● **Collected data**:
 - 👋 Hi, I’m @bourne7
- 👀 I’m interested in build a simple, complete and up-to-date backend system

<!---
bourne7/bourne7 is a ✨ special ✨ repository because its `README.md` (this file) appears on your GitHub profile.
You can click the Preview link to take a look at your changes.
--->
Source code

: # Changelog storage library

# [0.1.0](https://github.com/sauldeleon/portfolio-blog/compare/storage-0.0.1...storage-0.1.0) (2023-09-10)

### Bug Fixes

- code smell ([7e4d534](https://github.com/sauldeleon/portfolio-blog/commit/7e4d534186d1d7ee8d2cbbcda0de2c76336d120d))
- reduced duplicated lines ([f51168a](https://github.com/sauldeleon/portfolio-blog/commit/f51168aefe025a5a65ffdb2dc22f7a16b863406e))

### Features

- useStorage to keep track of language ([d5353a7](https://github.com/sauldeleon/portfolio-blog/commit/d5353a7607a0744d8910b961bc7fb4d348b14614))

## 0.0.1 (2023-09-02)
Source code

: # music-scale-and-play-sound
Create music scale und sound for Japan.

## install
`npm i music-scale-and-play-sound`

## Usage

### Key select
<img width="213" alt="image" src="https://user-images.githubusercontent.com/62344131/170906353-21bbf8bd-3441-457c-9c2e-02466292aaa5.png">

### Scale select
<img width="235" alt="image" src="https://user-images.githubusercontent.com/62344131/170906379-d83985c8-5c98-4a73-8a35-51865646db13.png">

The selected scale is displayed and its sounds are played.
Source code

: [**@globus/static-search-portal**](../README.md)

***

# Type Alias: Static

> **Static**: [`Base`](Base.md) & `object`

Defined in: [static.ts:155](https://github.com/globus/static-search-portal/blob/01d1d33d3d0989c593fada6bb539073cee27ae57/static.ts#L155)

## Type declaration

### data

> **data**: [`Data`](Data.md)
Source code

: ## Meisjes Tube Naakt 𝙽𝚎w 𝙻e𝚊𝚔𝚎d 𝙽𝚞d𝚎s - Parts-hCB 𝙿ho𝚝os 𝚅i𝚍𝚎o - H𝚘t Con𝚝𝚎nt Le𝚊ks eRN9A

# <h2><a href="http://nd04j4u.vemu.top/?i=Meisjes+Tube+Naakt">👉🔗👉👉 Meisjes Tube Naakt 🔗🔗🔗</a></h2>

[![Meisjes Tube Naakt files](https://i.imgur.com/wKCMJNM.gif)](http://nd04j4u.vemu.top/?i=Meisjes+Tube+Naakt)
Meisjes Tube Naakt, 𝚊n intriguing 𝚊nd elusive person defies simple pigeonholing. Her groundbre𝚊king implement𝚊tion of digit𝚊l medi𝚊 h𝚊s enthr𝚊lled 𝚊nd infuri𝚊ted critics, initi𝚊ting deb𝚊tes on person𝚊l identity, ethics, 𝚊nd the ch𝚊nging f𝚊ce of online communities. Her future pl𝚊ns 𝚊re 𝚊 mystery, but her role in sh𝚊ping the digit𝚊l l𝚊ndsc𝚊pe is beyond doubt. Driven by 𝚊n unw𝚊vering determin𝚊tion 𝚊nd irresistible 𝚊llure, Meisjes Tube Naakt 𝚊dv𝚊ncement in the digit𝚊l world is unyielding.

● **PROBLEM STATEMENT**: Where the line with "Con𝚝𝚎nt Le𝚊ks eRN9A" ends, your copy should end too; please return exactly the lines from the first line of the data through it.

● **EXPECTED OUTPUT**:
 - 👋 Hi, I’m @bourne7
- 👀 I’m interested in build a simple, complete and up-to-date backend system

<!---
bourne7/bourne7 is a ✨ special ✨ repository because its `README.md` (this file) appears on your GitHub profile.
You can click the Preview link to take a look at your changes.
--->
Source code

: # Changelog storage library

# [0.1.0](https://github.com/sauldeleon/portfolio-blog/compare/storage-0.0.1...storage-0.1.0) (2023-09-10)

### Bug Fixes

- code smell ([7e4d534](https://github.com/sauldeleon/portfolio-blog/commit/7e4d534186d1d7ee8d2cbbcda0de2c76336d120d))
- reduced duplicated lines ([f51168a](https://github.com/sauldeleon/portfolio-blog/commit/f51168aefe025a5a65ffdb2dc22f7a16b863406e))

### Features

- useStorage to keep track of language ([d5353a7](https://github.com/sauldeleon/portfolio-blog/commit/d5353a7607a0744d8910b961bc7fb4d348b14614))

## 0.0.1 (2023-09-02)
Source code

: # music-scale-and-play-sound
Create music scale und sound for Japan.

## install
`npm i music-scale-and-play-sound`

## Usage

### Key select
<img width="213" alt="image" src="https://user-images.githubusercontent.com/62344131/170906353-21bbf8bd-3441-457c-9c2e-02466292aaa5.png">

### Scale select
<img width="235" alt="image" src="https://user-images.githubusercontent.com/62344131/170906379-d83985c8-5c98-4a73-8a35-51865646db13.png">

The selected scale is displayed and its sounds are played.
Source code

: [**@globus/static-search-portal**](../README.md)

***

# Type Alias: Static

> **Static**: [`Base`](Base.md) & `object`

Defined in: [static.ts:155](https://github.com/globus/static-search-portal/blob/01d1d33d3d0989c593fada6bb539073cee27ae57/static.ts#L155)

## Type declaration

### data

> **data**: [`Data`](Data.md)
Source code

: ## Meisjes Tube Naakt 𝙽𝚎w 𝙻e𝚊𝚔𝚎d 𝙽𝚞d𝚎s - Parts-hCB 𝙿ho𝚝os 𝚅i𝚍𝚎o - H𝚘t Con𝚝𝚎nt Le𝚊ks eRN9A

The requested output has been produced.